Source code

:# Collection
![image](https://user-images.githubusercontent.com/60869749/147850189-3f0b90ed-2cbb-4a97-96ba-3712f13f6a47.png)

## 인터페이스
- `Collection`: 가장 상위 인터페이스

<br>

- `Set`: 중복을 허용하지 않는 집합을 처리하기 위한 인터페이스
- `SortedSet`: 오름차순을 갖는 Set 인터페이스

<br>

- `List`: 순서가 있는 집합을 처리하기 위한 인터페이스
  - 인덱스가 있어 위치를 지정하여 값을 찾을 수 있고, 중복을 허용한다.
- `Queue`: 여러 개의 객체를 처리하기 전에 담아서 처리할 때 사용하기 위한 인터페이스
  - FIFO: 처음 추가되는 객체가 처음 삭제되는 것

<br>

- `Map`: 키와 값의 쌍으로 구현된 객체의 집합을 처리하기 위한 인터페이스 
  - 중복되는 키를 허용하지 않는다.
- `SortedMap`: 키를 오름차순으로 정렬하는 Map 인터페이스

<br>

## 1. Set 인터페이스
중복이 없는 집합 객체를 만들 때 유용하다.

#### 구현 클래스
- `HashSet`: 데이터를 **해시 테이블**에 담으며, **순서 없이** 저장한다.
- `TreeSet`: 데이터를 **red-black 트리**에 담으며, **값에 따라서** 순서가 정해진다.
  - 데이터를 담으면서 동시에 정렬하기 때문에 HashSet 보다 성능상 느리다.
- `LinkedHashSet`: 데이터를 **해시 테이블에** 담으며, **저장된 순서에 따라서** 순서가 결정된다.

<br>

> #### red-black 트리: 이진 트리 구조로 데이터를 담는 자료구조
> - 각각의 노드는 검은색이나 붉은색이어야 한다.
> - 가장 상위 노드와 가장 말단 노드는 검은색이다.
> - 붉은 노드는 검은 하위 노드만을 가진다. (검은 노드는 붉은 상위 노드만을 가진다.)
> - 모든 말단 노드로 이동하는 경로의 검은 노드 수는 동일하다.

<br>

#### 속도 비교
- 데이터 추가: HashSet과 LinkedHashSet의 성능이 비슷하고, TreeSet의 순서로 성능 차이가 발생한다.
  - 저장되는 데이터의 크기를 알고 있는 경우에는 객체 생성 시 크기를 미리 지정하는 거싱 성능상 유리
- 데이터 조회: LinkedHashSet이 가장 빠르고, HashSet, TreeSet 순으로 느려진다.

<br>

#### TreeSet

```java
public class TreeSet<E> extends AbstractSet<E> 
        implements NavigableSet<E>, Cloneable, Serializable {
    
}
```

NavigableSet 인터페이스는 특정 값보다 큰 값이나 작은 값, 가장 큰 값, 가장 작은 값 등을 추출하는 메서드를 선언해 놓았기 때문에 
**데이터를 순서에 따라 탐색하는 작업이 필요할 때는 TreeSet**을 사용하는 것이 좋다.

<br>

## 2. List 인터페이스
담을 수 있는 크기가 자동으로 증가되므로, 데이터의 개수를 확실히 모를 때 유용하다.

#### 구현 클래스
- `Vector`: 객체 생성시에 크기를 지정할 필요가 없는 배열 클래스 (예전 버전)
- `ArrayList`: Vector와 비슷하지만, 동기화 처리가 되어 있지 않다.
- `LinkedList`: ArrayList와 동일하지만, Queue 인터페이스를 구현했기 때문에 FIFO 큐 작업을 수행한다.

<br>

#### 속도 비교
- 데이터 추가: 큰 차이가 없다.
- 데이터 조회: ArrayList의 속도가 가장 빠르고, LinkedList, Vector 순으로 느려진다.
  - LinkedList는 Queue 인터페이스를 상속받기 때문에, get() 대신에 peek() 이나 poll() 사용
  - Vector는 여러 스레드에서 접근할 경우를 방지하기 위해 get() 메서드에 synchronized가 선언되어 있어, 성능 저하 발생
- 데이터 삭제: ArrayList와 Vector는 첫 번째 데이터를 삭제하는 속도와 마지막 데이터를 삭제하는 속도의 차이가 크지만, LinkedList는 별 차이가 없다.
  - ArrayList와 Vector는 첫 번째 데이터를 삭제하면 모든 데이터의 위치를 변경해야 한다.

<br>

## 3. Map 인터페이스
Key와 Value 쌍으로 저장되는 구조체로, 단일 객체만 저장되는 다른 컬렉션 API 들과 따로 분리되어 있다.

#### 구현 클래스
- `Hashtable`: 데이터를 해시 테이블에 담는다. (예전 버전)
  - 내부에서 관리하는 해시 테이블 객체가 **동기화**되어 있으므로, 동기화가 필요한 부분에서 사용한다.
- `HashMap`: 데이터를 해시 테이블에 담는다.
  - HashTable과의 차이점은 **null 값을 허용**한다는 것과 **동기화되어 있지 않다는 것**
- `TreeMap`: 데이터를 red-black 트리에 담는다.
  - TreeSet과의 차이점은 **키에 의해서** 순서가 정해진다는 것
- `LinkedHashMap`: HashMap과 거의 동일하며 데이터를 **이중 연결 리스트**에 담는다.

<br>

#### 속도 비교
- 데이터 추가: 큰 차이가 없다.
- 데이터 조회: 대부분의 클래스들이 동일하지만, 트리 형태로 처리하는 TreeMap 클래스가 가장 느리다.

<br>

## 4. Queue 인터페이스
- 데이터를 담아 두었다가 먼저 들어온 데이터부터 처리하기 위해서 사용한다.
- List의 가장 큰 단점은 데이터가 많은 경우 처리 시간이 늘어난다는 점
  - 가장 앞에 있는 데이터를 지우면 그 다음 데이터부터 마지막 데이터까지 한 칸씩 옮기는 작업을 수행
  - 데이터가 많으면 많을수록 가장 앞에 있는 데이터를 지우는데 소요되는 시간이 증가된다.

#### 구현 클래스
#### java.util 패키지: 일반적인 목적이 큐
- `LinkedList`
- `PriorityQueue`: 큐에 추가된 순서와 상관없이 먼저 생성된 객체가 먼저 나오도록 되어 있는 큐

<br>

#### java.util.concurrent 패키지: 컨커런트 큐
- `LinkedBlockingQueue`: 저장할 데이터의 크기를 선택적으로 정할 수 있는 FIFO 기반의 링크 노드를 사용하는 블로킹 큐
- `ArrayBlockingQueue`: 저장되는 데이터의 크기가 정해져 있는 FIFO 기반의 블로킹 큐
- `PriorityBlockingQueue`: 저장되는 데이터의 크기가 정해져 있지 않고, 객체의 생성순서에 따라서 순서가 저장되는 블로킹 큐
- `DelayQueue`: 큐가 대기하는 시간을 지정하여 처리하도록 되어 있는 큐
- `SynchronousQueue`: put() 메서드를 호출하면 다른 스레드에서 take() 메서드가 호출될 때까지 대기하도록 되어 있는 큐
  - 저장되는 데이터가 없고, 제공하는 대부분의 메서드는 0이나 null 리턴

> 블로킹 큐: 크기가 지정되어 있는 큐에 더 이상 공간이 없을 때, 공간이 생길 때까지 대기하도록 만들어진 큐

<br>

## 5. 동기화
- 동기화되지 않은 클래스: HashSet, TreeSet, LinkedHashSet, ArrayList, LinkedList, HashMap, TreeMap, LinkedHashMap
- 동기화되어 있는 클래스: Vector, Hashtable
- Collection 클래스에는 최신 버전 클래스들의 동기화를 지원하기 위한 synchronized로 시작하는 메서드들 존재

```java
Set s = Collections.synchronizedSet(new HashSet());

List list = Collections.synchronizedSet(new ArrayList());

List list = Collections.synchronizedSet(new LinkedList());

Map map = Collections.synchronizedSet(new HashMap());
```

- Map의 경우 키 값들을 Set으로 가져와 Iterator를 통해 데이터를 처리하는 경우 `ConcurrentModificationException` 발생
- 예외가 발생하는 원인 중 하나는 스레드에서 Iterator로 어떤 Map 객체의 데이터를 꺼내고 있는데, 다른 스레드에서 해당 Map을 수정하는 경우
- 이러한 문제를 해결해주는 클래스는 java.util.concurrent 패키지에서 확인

=====

# [PROBLEM]
Each of the records above is to be reproduced word for word.

# [WRITTEN REPLY]
Source code

:# Collection
![image](https://user-images.githubusercontent.com/60869749/147850189-3f0b90ed-2cbb-4a97-96ba-3712f13f6a47.png)

## 인터페이스
- `Collection`: 가장 상위 인터페이스

<br>

- `Set`: 중복을 허용하지 않는 집합을 처리하기 위한 인터페이스
- `SortedSet`: 오름차순을 갖는 Set 인터페이스

<br>

- `List`: 순서가 있는 집합을 처리하기 위한 인터페이스
  - 인덱스가 있어 위치를 지정하여 값을 찾을 수 있고, 중복을 허용한다.
- `Queue`: 여러 개의 객체를 처리하기 전에 담아서 처리할 때 사용하기 위한 인터페이스
  - FIFO: 처음 추가되는 객체가 처음 삭제되는 것

<br>

- `Map`: 키와 값의 쌍으로 구현된 객체의 집합을 처리하기 위한 인터페이스 
  - 중복되는 키를 허용하지 않는다.
- `SortedMap`: 키를 오름차순으로 정렬하는 Map 인터페이스

<br>

## 1. Set 인터페이스
중복이 없는 집합 객체를 만들 때 유용하다.

#### 구현 클래스
- `HashSet`: 데이터를 **해시 테이블**에 담으며, **순서 없이** 저장한다.
- `TreeSet`: 데이터를 **red-black 트리**에 담으며, **값에 따라서** 순서가 정해진다.
  - 데이터를 담으면서 동시에 정렬하기 때문에 HashSet 보다 성능상 느리다.
- `LinkedHashSet`: 데이터를 **해시 테이블에** 담으며, **저장된 순서에 따라서** 순서가 결정된다.

<br>

> #### red-black 트리: 이진 트리 구조로 데이터를 담는 자료구조
> - 각각의 노드는 검은색이나 붉은색이어야 한다.
> - 가장 상위 노드와 가장 말단 노드는 검은색이다.
> - 붉은 노드는 검은 하위 노드만을 가진다. (검은 노드는 붉은 상위 노드만을 가진다.)
> - 모든 말단 노드로 이동하는 경로의 검은 노드 수는 동일하다.

<br>

#### 속도 비교
- 데이터 추가: HashSet과 LinkedHashSet의 성능이 비슷하고, TreeSet의 순서로 성능 차이가 발생한다.
  - 저장되는 데이터의 크기를 알고 있는 경우에는 객체 생성 시 크기를 미리 지정하는 거싱 성능상 유리
- 데이터 조회: LinkedHashSet이 가장 빠르고, HashSet, TreeSet 순으로 느려진다.

<br>

#### TreeSet

```java
public class TreeSet<E> extends AbstractSet<E> 
        implements NavigableSet<E>, Cloneable, Serializable {
    
}
```

NavigableSet 인터페이스는 특정 값보다 큰 값이나 작은 값, 가장 큰 값, 가장 작은 값 등을 추출하는 메서드를 선언해 놓았기 때문에 
**데이터를 순서에 따라 탐색하는 작업이 필요할 때는 TreeSet**을 사용하는 것이 좋다.

<br>

## 2. List 인터페이스
담을 수 있는 크기가 자동으로 증가되므로, 데이터의 개수를 확실히 모를 때 유용하다.

#### 구현 클래스
- `Vector`: 객체 생성시에 크기를 지정할 필요가 없는 배열 클래스 (예전 버전)
- `ArrayList`: Vector와 비슷하지만, 동기화 처리가 되어 있지 않다.
- `LinkedList`: ArrayList와 동일하지만, Queue 인터페이스를 구현했기 때문에 FIFO 큐 작업을 수행한다.

<br>

#### 속도 비교
- 데이터 추가: 큰 차이가 없다.
- 데이터 조회: ArrayList의 속도가 가장 빠르고, LinkedList, Vector 순으로 느려진다.
  - LinkedList는 Queue 인터페이스를 상속받기 때문에, get() 대신에 peek() 이나 poll() 사용
  - Vector는 여러 스레드에서 접근할 경우를 방지하기 위해 get() 메서드에 synchronized가 선언되어 있어, 성능 저하 발생
- 데이터 삭제: ArrayList와 Vector는 첫 번째 데이터를 삭제하는 속도와 마지막 데이터를 삭제하는 속도의 차이가 크지만, LinkedList는 별 차이가 없다.
  - ArrayList와 Vector는 첫 번째 데이터를 삭제하면 모든 데이터의 위치를 변경해야 한다.

<br>

## 3. Map 인터페이스
Key와 Value 쌍으로 저장되는 구조체로, 단일 객체만 저장되는 다른 컬렉션 API 들과 따로 분리되어 있다.

#### 구현 클래스
- `Hashtable`: 데이터를 해시 테이블에 담는다. (예전 버전)
  - 내부에서 관리하는 해시 테이블 객체가 **동기화**되어 있으므로, 동기화가 필요한 부분에서 사용한다.
- `HashMap`: 데이터를 해시 테이블에 담는다.
  - HashTable과의 차이점은 **null 값을 허용**한다는 것과 **동기화되어 있지 않다는 것**
- `TreeMap`: 데이터를 red-black 트리에 담는다.
  - TreeSet과의 차이점은 **키에 의해서** 순서가 정해진다는 것
- `LinkedHashMap`: HashMap과 거의 동일하며 데이터를 **이중 연결 리스트**에 담는다.

<br>

#### 속도 비교
- 데이터 추가: 큰 차이가 없다.
- 데이터 조회: 대부분의 클래스들이 동일하지만, 트리 형태로 처리하는 TreeMap 클래스가 가장 느리다.

<br>

## 4. Queue 인터페이스
- 데이터를 담아 두었다가 먼저 들어온 데이터부터 처리하기 위해서 사용한다.
- List의 가장 큰 단점은 데이터가 많은 경우 처리 시간이 늘어난다는 점
  - 가장 앞에 있는 데이터를 지우면 그 다음 데이터부터 마지막 데이터까지 한 칸씩 옮기는 작업을 수행
  - 데이터가 많으면 많을수록 가장 앞에 있는 데이터를 지우는데 소요되는 시간이 증가된다.

#### 구현 클래스
#### java.util 패키지: 일반적인 목적이 큐
- `LinkedList`
- `PriorityQueue`: 큐에 추가된 순서와 상관없이 먼저 생성된 객체가 먼저 나오도록 되어 있는 큐

<br>

#### java.util.concurrent 패키지: 컨커런트 큐
- `LinkedBlockingQueue`: 저장할 데이터의 크기를 선택적으로 정할 수 있는 FIFO 기반의 링크 노드를 사용하는 블로킹 큐
- `ArrayBlockingQueue`: 저장되는 데이터의 크기가 정해져 있는 FIFO 기반의 블로킹 큐
- `PriorityBlockingQueue`: 저장되는 데이터의 크기가 정해져 있지 않고, 객체의 생성순서에 따라서 순서가 저장되는 블로킹 큐
- `DelayQueue`: 큐가 대기하는 시간을 지정하여 처리하도록 되어 있는 큐
- `SynchronousQueue`: put() 메서드를 호출하면 다른 스레드에서 take() 메서드가 호출될 때까지 대기하도록 되어 있는 큐
  - 저장되는 데이터가 없고, 제공하는 대부분의 메서드는 0이나 null 리턴

> 블로킹 큐: 크기가 지정되어 있는 큐에 더 이상 공간이 없을 때, 공간이 생길 때까지 대기하도록 만들어진 큐

<br>

## 5. 동기화
- 동기화되지 않은 클래스: HashSet, TreeSet, LinkedHashSet, ArrayList, LinkedList, HashMap, TreeMap, LinkedHashMap
- 동기화되어 있는 클래스: Vector, Hashtable
- Collection 클래스에는 최신 버전 클래스들의 동기화를 지원하기 위한 synchronized로 시작하는 메서드들 존재

```java
Set s = Collections.synchronizedSet(new HashSet());

List list = Collections.synchronizedSet(new ArrayList());

List list = Collections.synchronizedSet(new LinkedList());

Map map = Collections.synchronizedSet(new HashMap());
```

- Map의 경우 키 값들을 Set으로 가져와 Iterator를 통해 데이터를 처리하는 경우 `ConcurrentModificationException` 발생
- 예외가 발생하는 원인 중 하나는 스레드에서 Iterator로 어떤 Map 객체의 데이터를 꺼내고 있는데, 다른 스레드에서 해당 Map을 수정하는 경우
- 이러한 문제를 해결해주는 클래스는 java.util.concurrent 패키지에서 확인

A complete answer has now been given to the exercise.